Given the large overwhelming non-performing assets in India’s financial services ecosystem, there has been a strong suggestion by the ministry for a one-time clean-up via a “bad bank” Asset Reconstruction Company (ARC), as announced in this year’s union budget.

picture credits-business standard

This comes at the backdrop of immense losses being suffered by the public banks who try to recover their bad loans through some privately owned ARC. ARC in some cases, unjustly buys the bad loans at huge discounted prices from the public bank who already under the burgeoning bad loan crisis, acquiesce to their unjust bidding.

For the escalating bad loan crisis of India, ‘Bad Banks’ is the solution that has been discovered by the Indian authorities. Bad Banks will be the asset reconstruction company that will not be owned by a single group or an owner but will be likely owned by a group that includes government , private investors and the banks themselves.

To accomplish the initiative, nine banks and non-bank lenders, including the state bank of India, bank of Baroda and Punjab national bank are coming together to jointly invest rs.7,000 crore of initial capital in the proposed bad bank.
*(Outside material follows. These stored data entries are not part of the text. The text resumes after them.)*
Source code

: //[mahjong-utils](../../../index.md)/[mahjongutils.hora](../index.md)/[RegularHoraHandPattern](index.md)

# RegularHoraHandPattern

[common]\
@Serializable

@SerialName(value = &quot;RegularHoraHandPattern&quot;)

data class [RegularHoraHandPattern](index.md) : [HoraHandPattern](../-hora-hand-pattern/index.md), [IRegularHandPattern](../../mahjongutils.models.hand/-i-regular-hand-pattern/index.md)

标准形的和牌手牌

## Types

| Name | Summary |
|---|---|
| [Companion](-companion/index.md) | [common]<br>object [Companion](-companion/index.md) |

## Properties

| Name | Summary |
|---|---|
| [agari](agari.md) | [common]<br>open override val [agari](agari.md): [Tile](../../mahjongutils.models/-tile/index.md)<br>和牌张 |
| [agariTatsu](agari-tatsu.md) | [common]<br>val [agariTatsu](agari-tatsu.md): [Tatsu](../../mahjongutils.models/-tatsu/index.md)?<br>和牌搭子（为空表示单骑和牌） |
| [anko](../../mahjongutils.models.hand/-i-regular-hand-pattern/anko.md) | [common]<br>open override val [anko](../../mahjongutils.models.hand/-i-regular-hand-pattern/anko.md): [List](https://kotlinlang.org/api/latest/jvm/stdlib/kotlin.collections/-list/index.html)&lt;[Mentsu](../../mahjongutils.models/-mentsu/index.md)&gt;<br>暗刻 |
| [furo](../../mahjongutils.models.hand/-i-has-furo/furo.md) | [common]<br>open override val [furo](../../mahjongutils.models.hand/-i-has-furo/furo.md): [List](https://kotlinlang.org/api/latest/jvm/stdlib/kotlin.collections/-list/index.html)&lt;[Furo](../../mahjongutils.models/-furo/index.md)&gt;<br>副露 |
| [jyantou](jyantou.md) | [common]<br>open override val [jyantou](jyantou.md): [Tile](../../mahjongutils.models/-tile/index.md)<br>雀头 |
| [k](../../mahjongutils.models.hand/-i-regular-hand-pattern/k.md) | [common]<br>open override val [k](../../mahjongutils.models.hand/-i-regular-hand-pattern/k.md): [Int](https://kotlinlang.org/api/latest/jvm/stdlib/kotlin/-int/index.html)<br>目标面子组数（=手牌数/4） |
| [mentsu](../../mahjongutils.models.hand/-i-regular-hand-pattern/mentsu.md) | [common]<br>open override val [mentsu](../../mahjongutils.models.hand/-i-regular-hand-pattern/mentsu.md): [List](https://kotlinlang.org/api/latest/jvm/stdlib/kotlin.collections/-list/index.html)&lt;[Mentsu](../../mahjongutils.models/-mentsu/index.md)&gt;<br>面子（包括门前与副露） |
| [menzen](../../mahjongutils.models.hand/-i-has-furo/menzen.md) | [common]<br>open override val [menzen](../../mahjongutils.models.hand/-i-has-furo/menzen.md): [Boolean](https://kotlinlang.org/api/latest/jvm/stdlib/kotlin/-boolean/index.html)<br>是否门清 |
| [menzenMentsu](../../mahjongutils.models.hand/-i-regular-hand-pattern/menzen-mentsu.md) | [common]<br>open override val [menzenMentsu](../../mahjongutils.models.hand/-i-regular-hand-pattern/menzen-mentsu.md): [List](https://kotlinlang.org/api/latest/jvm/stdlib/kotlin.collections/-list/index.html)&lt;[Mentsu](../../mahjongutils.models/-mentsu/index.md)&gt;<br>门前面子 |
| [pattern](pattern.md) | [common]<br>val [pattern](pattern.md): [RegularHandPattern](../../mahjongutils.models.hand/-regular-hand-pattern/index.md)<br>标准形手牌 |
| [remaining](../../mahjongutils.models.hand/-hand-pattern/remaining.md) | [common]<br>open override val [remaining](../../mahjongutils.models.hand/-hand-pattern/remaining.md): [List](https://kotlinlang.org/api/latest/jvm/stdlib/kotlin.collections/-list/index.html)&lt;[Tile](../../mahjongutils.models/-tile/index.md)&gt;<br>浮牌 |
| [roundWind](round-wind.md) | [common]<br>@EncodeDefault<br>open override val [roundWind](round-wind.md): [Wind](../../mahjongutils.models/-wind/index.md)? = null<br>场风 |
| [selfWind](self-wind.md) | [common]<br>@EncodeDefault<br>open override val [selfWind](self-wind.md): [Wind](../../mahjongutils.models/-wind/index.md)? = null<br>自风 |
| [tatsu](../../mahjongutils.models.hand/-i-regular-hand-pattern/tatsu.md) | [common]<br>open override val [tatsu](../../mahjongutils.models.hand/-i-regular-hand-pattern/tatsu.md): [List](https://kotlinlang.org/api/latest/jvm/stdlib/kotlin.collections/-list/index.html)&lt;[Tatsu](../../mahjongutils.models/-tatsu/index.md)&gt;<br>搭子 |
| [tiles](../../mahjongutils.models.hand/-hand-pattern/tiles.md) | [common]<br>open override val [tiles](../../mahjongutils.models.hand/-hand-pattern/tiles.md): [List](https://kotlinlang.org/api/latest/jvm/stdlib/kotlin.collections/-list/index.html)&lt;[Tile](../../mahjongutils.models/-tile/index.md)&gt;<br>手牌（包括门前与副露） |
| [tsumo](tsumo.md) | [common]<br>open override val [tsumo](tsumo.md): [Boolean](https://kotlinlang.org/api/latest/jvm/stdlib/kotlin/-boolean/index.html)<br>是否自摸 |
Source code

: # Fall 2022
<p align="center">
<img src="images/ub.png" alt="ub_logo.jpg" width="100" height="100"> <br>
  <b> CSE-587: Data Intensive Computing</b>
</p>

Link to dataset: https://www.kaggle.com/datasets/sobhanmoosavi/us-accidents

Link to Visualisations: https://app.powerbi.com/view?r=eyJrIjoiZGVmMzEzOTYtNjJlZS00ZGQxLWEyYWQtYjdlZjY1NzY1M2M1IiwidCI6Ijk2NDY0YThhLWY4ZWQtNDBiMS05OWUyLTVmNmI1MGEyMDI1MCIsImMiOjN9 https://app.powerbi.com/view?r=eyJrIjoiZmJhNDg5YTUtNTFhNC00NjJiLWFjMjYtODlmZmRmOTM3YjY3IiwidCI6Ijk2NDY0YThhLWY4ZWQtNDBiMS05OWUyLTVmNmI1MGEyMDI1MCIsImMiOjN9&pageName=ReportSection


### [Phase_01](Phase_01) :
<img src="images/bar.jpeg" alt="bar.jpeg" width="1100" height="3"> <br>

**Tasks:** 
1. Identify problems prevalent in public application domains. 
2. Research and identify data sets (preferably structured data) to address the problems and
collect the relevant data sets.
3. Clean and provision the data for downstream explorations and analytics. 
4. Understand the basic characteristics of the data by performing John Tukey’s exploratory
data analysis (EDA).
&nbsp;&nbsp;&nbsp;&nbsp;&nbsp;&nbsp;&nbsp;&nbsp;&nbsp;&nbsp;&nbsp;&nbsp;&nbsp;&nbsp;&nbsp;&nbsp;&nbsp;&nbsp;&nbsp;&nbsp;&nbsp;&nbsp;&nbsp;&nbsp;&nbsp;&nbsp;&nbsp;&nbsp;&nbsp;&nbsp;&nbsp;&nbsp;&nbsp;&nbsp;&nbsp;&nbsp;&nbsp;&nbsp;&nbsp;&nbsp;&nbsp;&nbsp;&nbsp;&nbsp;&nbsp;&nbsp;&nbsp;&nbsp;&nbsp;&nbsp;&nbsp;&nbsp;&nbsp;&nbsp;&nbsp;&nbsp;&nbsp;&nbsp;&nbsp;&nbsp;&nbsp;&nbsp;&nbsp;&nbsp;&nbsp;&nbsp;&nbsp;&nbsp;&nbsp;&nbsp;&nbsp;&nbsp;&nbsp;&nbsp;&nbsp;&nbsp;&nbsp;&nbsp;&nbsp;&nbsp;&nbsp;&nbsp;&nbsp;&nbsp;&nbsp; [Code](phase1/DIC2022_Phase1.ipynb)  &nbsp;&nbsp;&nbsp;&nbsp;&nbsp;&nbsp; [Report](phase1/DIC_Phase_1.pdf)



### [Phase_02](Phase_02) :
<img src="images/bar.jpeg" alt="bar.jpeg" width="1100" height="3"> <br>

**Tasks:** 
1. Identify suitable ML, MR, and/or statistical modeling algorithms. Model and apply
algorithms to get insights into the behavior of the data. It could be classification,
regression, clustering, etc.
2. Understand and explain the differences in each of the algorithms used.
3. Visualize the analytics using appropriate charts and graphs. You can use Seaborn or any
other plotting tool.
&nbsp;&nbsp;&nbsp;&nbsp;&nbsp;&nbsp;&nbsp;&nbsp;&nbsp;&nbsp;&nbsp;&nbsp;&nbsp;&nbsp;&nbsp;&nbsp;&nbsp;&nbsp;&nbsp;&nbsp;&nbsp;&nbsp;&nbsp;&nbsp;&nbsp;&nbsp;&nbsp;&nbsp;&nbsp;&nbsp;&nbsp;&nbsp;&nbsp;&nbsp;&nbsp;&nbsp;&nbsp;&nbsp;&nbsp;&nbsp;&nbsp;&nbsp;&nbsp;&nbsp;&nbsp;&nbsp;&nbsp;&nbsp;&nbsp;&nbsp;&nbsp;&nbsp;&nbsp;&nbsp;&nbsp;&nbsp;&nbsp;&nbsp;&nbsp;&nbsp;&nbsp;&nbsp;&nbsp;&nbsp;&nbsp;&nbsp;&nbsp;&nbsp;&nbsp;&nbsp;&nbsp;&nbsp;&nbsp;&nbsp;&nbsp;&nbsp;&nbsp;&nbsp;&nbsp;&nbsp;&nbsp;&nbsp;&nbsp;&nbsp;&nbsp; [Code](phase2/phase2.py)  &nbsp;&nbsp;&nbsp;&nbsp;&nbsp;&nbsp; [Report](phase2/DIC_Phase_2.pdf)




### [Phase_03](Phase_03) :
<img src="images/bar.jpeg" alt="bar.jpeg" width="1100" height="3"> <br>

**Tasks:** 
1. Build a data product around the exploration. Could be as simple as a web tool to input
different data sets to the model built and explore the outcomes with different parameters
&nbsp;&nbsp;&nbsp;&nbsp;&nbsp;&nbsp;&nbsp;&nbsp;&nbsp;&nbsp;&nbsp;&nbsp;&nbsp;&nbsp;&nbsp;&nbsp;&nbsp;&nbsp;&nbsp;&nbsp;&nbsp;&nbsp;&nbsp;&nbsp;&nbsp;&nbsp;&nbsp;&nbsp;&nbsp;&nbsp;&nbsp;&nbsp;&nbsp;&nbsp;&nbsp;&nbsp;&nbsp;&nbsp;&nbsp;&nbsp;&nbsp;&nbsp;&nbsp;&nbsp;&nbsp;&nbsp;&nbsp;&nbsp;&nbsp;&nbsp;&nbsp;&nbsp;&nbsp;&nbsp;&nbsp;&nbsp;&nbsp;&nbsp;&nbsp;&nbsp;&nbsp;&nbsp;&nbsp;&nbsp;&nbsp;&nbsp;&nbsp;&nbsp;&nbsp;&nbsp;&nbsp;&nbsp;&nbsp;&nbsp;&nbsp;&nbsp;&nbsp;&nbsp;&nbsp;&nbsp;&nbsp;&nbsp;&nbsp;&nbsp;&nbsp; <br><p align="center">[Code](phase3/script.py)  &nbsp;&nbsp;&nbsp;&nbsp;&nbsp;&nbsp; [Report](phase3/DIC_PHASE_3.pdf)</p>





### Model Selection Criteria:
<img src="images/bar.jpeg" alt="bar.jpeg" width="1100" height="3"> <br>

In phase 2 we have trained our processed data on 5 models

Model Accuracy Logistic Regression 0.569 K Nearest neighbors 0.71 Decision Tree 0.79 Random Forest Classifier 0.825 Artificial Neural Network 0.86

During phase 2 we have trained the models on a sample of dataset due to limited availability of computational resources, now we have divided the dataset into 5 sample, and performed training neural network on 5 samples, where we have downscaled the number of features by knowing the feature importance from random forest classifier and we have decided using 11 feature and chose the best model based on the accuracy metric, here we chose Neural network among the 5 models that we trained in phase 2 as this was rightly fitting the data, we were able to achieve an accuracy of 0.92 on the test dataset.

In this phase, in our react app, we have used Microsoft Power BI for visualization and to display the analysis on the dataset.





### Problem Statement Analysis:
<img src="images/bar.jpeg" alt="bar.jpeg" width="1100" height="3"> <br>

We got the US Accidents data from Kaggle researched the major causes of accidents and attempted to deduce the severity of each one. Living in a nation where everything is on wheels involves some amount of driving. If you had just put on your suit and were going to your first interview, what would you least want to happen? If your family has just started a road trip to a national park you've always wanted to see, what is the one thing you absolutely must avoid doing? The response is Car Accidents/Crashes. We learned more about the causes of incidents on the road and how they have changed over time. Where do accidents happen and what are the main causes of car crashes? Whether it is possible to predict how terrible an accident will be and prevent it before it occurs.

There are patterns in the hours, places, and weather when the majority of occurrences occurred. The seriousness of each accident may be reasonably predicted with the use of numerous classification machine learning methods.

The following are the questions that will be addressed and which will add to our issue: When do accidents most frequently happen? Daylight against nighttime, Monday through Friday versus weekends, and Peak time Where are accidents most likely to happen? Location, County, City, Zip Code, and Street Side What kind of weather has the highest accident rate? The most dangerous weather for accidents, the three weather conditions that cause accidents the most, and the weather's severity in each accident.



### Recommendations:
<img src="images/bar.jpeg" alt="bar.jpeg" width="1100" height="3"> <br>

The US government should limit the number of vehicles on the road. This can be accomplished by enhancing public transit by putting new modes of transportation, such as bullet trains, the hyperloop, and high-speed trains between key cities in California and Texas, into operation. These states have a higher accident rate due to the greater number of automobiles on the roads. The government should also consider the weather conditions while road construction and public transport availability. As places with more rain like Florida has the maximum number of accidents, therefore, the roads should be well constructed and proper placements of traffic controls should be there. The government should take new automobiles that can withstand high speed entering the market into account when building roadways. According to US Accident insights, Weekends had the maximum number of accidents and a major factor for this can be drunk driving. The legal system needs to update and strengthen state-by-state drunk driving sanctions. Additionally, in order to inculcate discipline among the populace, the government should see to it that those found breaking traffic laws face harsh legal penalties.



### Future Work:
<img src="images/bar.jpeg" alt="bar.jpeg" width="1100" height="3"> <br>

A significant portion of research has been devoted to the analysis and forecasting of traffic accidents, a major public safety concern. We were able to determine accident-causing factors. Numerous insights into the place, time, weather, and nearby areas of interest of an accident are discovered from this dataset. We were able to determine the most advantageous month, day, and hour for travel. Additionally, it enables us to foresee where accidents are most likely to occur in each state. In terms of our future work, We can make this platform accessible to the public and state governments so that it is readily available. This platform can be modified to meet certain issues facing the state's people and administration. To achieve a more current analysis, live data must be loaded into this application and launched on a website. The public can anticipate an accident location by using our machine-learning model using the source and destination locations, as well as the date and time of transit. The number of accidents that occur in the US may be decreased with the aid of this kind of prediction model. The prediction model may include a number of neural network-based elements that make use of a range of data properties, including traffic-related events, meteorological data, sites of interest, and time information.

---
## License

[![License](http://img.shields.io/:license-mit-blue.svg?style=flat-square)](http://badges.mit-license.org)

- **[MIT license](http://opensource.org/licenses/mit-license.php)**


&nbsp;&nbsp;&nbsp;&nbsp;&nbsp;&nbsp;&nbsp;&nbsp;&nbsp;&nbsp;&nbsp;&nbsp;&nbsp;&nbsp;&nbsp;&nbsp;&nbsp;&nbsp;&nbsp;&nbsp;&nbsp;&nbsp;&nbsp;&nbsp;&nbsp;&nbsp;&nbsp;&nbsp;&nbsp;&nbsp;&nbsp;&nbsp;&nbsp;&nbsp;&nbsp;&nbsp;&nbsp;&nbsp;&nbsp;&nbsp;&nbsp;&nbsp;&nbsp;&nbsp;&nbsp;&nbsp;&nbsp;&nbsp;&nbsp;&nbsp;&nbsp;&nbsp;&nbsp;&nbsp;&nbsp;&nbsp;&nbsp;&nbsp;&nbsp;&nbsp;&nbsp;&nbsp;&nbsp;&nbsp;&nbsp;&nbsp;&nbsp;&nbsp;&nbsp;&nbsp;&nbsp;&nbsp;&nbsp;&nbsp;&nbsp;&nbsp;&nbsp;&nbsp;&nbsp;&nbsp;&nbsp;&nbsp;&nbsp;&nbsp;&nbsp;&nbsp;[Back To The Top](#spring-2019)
Reportedly, banks with the highest stressed assets or highest NPA ratio will be selected as the shareholders of the proposed bad bank. Other investors in Bad Bank include large state-run institutions namely, Canara bank, Union bank and bank of India respectively. The other stakeholders include state owned Power Finance Corp (PFC) and Rural Electrification Corp (REC).

It has been reported that all the 11 shareholders will hold just above 9% each initially and thus no single shareholder will have more than 10% in promoting stake. As the state plans to join in more shareholders, it will further dilute the stakes of the already existing shareholders.